Eventually, it felt as though the band existed just to support the weight of our grief. Just as we felt compelled to continue it before, we knew it was time to move on. At that point, Jonathan and I decided to start Cones.
There is a collection of Cones songs that were ultimately scrapped. What was about them that you two felt didn’t connect with your vision?

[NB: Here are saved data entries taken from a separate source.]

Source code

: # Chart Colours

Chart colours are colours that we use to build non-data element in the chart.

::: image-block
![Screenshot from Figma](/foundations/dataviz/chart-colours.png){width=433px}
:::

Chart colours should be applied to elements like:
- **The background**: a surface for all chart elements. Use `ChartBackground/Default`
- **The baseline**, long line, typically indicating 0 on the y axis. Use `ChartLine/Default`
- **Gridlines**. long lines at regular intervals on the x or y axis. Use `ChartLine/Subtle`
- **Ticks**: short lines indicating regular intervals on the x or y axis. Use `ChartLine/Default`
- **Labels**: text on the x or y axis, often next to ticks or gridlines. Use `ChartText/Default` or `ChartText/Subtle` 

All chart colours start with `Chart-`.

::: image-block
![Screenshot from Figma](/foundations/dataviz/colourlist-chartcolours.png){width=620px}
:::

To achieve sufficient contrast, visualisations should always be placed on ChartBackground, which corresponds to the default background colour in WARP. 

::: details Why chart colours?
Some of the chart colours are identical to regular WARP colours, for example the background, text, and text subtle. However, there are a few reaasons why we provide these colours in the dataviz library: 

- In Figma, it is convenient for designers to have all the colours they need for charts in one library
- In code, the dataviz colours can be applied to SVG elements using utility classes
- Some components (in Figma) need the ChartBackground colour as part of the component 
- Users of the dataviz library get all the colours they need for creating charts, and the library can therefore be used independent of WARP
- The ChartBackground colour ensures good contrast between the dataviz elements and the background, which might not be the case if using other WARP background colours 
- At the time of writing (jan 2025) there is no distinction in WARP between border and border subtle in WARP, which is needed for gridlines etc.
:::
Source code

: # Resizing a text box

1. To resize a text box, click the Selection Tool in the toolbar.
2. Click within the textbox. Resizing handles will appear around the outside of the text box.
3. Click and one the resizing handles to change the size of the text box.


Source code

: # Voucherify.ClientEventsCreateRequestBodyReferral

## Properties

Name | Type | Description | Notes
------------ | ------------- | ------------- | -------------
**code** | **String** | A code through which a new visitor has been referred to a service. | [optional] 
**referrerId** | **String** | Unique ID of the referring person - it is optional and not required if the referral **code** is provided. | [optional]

Jonathan: A few things. I think the songs I was writing at that time were coming from somewhere else inside of me. I think they lacked some of the humor that I’m usually drawn too. Don’t get me wrong I love writing a sad song, and a few of the songs on our new LP are quite sad. But I find that in music and art in general, humor and lightness can be such a good way of disarming the audience – lowering their guard so that some of the more heavy sentiments can settle in a bit more gently. Also, we made that record with our incredibly gifted friend in his home studio. Michael and I were accustomed to recording everything ourselves in our own space. We were exploring our sound with someone else and learned an unbelievable amount in that time. Ultimately I think we realized that a lot of the magic of our music comes from us having unrestricted access to the process and just fighting and making up and building something just between us. Also, we do so much writing and revision in the studio, so with that scrapped record, I felt like a lot of the songwriting decisions I made were things I would have changed if I had a bit more time to fiddle with them in the studio.

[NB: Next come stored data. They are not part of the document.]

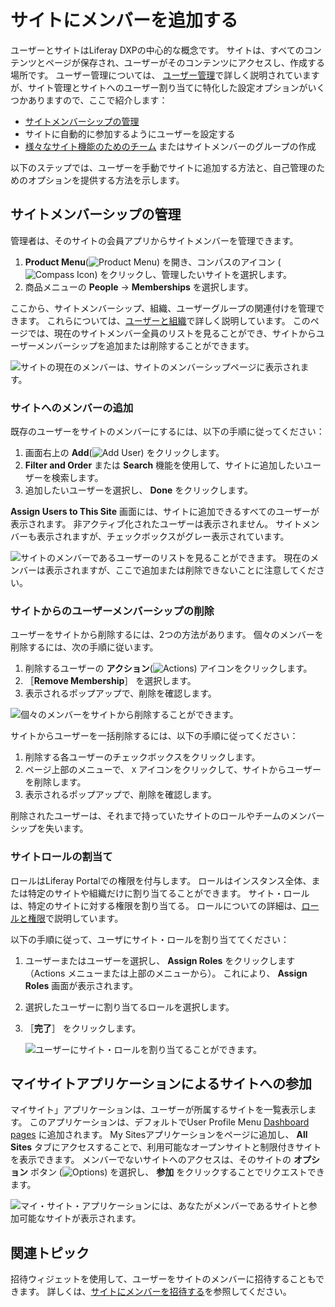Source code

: # サイトにメンバーを追加する

ユーザーとサイトはLiferay DXPの中心的な概念です。 サイトは、すべてのコンテンツとページが保存され、ユーザーがそのコンテンツにアクセスし、作成する場所です。 ユーザー管理については、 [ユーザー管理](../../../users-and-permissions.md)で詳しく説明されていますが、サイト管理とサイトへのユーザー割り当てに特化した設定オプションがいくつかありますので、ここで紹介します：

* [サイトメンバーシップの管理](#managing-site-membership)
* サイトに自動的に参加するようにユーザーを設定する
* [様々なサイト機能のためのチーム](./creating-teams-for-sites.md) またはサイトメンバーのグループの作成

以下のステップでは、ユーザーを手動でサイトに追加する方法と、自己管理のためのオプションを提供する方法を示します。

## サイトメンバーシップの管理

管理者は、そのサイトの会員アプリからサイトメンバーを管理できます。

1. **Product Menu**(![Product Menu](../../../images/icon-product-menu.png)) を開き、コンパスのアイコン (![Compass Icon](../../../images/icon-compass.png)) をクリックし、管理したいサイトを選択します。
1. 商品メニューの **People** &rarr; **Memberships** を選択します。

ここから、サイトメンバーシップ、組織、ユーザーグループの関連付けを管理できます。 これらについては、[ユーザーと組織](../../../users-and-permissions.md)で詳しく説明しています。 このページでは、現在のサイトメンバー全員のリストを見ることができ、サイトからユーザーメンバーシップを追加または削除することができます。

![サイトの現在のメンバーは、サイトのメンバーシップページに表示されます。](./adding-members-to-sites/images/01.png)

### サイトへのメンバーの追加

既存のユーザーをサイトのメンバーにするには、以下の手順に従ってください：

1. 画面右上の **Add**(![Add User](../../../images/icon-add.png)) をクリックします。
1. **Filter and Order** または **Search** 機能を使用して、サイトに追加したいユーザーを検索します。
1. 追加したいユーザーを選択し、 **Done** をクリックします。

**Assign Users to This Site** 画面には、サイトに追加できるすべてのユーザーが表示されます。 非アクティブ化されたユーザーは表示されません。 サイトメンバーも表示されますが、チェックボックスがグレー表示されています。

![サイトのメンバーであるユーザーのリストを見ることができます。 現在のメンバーは表示されますが、ここで追加または削除できないことに注意してください。](./adding-members-to-sites/images/02.png)

### サイトからのユーザーメンバーシップの削除

ユーザーをサイトから削除するには、2つの方法があります。 個々のメンバーを削除するには、次の手順に従います。

1. 削除するユーザーの **アクション**(![Actions](../../../images/icon-actions.png)) アイコンをクリックします。
2. ［**Remove Membership**］ を選択します。
3. 表示されるポップアップで、削除を確認します。

![個々のメンバーをサイトから削除することができます。](./adding-members-to-sites/images/03.png)

サイトからユーザーを一括削除するには、以下の手順に従ってください：

1. 削除する各ユーザーのチェックボックスをクリックします。
1. ページ上部のメニューで、 `X` アイコンをクリックして、サイトからユーザーを削除します。
1. 表示されるポップアップで、削除を確認します。

削除されたユーザーは、それまで持っていたサイトのロールやチームのメンバーシップを失います。

### サイトロールの割当て

ロールはLiferay Portalでの権限を付与します。 ロールはインスタンス全体、または特定のサイトや組織だけに割り当てることができます。 サイト・ロールは、特定のサイトに対する権限を割り当てる。 ロールについての詳細は、[ロールと権限](../../../users-and-permissions/roles-and-permissions/understanding-roles-and-permissions.md)で説明しています。

以下の手順に従って、ユーザにサイト・ロールを割り当ててください：

1. ユーザーまたはユーザーを選択し、 **Assign Roles** をクリックします（Actions メニューまたは上部のメニューから）。 これにより、 **Assign Roles** 画面が表示されます。
1. 選択したユーザーに割り当てるロールを選択します。
1. ［**完了**］ をクリックします。

    ![ユーザーにサイト・ロールを割り当てることができます。](./adding-members-to-sites/images/04.png)

## マイサイトアプリケーションによるサイトへの参加

マイサイト」アプリケーションは、ユーザーが所属するサイトを一覧表示します。 このアプリケーションは、デフォルトでUser Profile Menu [Dashboard pages](../personal-sites.md) に追加されます。 My Sitesアプリケーションをページに追加し、 **All Sites** タブにアクセスすることで、利用可能なオープンサイトと制限付きサイトを表示できます。 メンバーでないサイトへのアクセスは、そのサイトの **オプション** ボタン (![Options](../../../images/icon-actions.png)) を選択し、 **参加** をクリックすることでリクエストできます。

![マイ・サイト・アプリケーションには、あなたがメンバーであるサイトと参加可能なサイトが表示されます。](./adding-members-to-sites/images/05.png)

## 関連トピック

招待ウィジェットを使用して、ユーザーをサイトのメンバーに招待することもできます。 詳しくは、[サイトにメンバーを招待する](./inviting-members-to-your-site.md)を参照してください。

Is there any discussion of ever releasing those tracks? Perhaps make it be a B-side release?
Absolutely. There are a few jams I’d love to put out someday. Also one of them is actually out on Spotify. It’s called “Run The Risk”. We put it out like a year and a half ago.
How long did you two work on the new album?
We recorded the first note in June of 2018 and mastered it in February 2019. We worked nonstop in between. Nearly all the songs were written at that time too.
When writing the lyrics, is it a collaborative effort?
Jonathan: Michael has nothing to do with the lyrics, and he would be the first to say that. He’s not focused on them, and thankfully -because it allows him to focus on the sounds themselves. Our relationship is very symbiotic. We make up for one another’s shortcomings pretty well.
What could you say that you two have learned about each that you didn’t know before creating music together?
Honestly nothing. We spend so much time together that I almost feel like I know him less. I’m too close. I don’t know who he is. Where am I?